Figure 5. γH2AX binds to the promoter of the miR-3196 gene and regulates PUMA expression.

A. Schematic diagram of the miR-3196 gene promoter (left panel). The reporter gene plasmid was cotransfected with H2AX or control (vector) into A549 cells and luciferase activity was measured at 48 h after transfection (right panel). pRL-TK Renilla was used as an internal control. Values were normalized to Renilla luciferase activity.** P < 0.01. B. Expression of BIRC7 protein level in H2AX knockdown (upper panel) or overexpression (bottom panel) stable cells after VP-16 (100 μM) induction was evaluated by western blotting.
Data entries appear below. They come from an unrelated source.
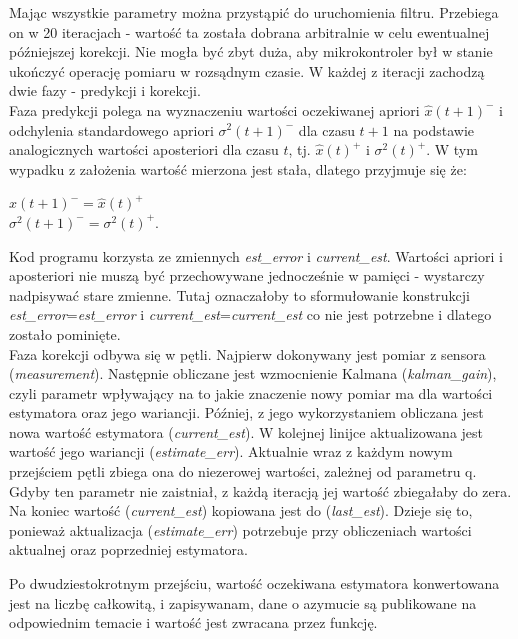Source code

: Mając wszystkie parametry można przystąpić do uruchomienia filtru. Przebiega on w 20 iteracjach - wartość ta została dobrana arbitralnie w celu ewentualnej późniejszej korekcji. Nie mogła być zbyt duża, aby mikrokontroler był w stanie ukończyć operację pomiaru w rozsądnym czasie. W każdej z iteracji zachodzą dwie fazy - predykcji i korekcji.
\\

Faza predykcji polega na wyznaczeniu wartości oczekiwanej apriori $\hat{x}(t+1)^-$ i odchylenia standardowego apriori $\sigma^2(t+1)^-$ dla czasu $t+1$ na podstawie analogicznych wartości aposteriori dla czasu $t$, tj.  $\hat{x}(t)^+$ i $\sigma^2(t)^+$. W tym wypadku z założenia wartość mierzona jest stała, dlatego przyjmuje się że:
\begin{center}
    $\hat{x}(t+1)^- = \hat{x}(t)^+$ \\[5pt]
    $\sigma^2(t+1)^- = \sigma^2(t)^+$.    
\end{center}
Kod programu korzysta ze zmiennych \emph{est\_error} i \emph{current\_est}. Wartości apriori i aposteriori nie muszą być przechowywane jednocześnie w pamięci - wystarczy nadpisywać stare zmienne. Tutaj oznaczałoby to sformułowanie konstrukcji \emph{est\_error}=\emph{est\_error} i \emph{current\_est}=\emph{current\_est} co nie jest potrzebne i dlatego zostało pominięte.
\\

Faza korekcji odbywa się w pętli. Najpierw dokonywany jest pomiar z sensora (\emph{measurement}). Następnie obliczane jest wzmocnienie Kalmana (\emph{kalman\_gain}), czyli parametr wpływający na to jakie znaczenie nowy pomiar ma dla wartości estymatora oraz jego wariancji. Później, z jego wykorzystaniem obliczana jest nowa wartość estymatora (\emph{current\_est}). W kolejnej linijce aktualizowana jest wartość jego wariancji (\emph{estimate\_err}). Aktualnie wraz z każdym nowym przejściem pętli zbiega ona do niezerowej wartości, zależnej od parametru q. Gdyby ten parametr nie zaistniał, z każdą iteracją jej wartość zbiegałaby do zera. Na koniec wartość (\emph{current\_est}) kopiowana jest do (\emph{last\_est}). Dzieje się to, ponieważ aktualizacja (\emph{estimate\_err}) potrzebuje przy obliczeniach wartości aktualnej oraz poprzedniej estymatora.

Po dwudziestokrotnym przejściu, wartość oczekiwana estymatora konwertowana jest na liczbę całkowitą, i zapisywanam, dane o azymucie są publikowane na odpowiednim temacie i wartość jest zwracana przez funkcję.

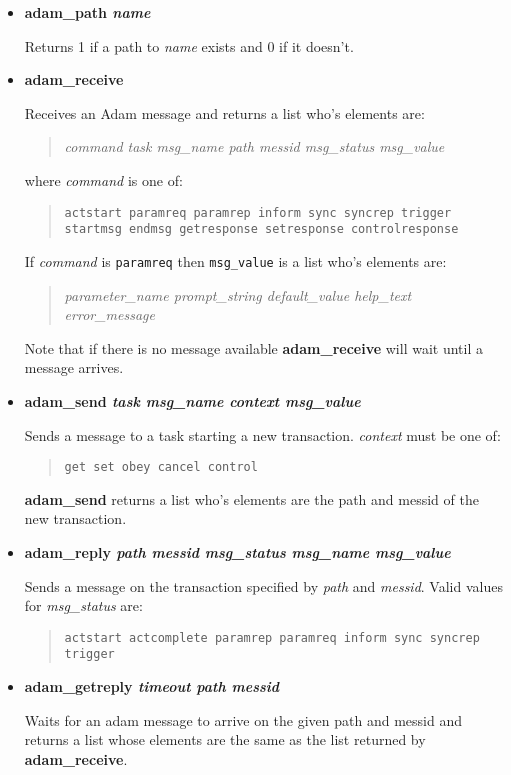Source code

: \documentclass[twoside,11pt,nolof]{starlink}
\newenvironment{tquote}{\begin{quote}\raggedright}{\end{quote}}
\begin{document}
\begin{itemize}

\item \textbf{adam\_path \em name}

Returns 1 if a path to \emph{name} exists and 0 if it doesn't.

\item \textbf{adam\_receive }

Receives an Adam message and returns a list who's
elements are:
\begin{quote}\emph{command task msg\_name path messid msg\_status msg\_value
}\end{quote}
where \emph{command} is one of:
\begin{tquote}\texttt{actstart paramreq paramrep inform sync syncrep trigger startmsg
endmsg getresponse setresponse controlresponse
}\end{tquote}
If \emph{command} is \texttt{paramreq} then \texttt{msg\_value} is a list who's
elements are:
\begin{quote}\emph{parameter\_name prompt\_string default\_value help\_text error\_message
}\end{quote}
Note that if there is no message available \textbf{adam\_receive} will wait
until a message arrives.

\item \textbf{adam\_send \emph{task msg\_name context msg\_value} }

Sends a message to a task starting a new transaction. \emph{context}
must be one of:

\begin{tquote}\texttt{get set obey cancel control
}\end{tquote}
\textbf{adam\_send} returns a list who's elements are the path and messid of
the new transaction.

\item \textbf{adam\_reply \emph{path messid msg\_status msg\_name msg\_value}}

Sends a message on the transaction specified by \emph{path} and
{\em{messid}}.  Valid values for \emph{msg\_status} are:

\begin{tquote}\texttt{actstart actcomplete paramrep paramreq inform sync syncrep trigger
}\end{tquote}

\item \textbf{adam\_getreply \emph{timeout path messid}}

Waits for an adam message to arrive on the given path and messid and
returns a list whose elements are the same as the list returned by \textbf{adam\_receive}.

\end{itemize}
\end{document}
C. BIRC7 mRNA level in H2AX knockdown (right panel) or overexpression (left and middle panels) stable cells treated as in (B) was detected by qRT-PCR. D. ChIPs were performed with IgG (served as a control), anti-H2AX and anti-γH2AX on H2AX-wt or H2AX-139m stable A549 cells treated with VP16 (100 μM) for 48 h. H2AX or γH2AX-associated promoter DNA amounts for miR-3196 were assessed by qRT-PCR with primer pairs flanking the promoter region of the miR-3196 promoter. *** P < 0.001. E. A549 cells were transfected with H2AX alone or combined with miR-3196 mimics (upper panel) for 48 h and PUMA expression was detected by western blotting. A549 cells were transfected with H2AX-siRNA alone or combined with miR-3196-inhibitor (lower panel) for 48 h, and PUMA expression was detected by western blotting. β-actin was detected as a loading control. ** P < 0.01, *** P < 0.001.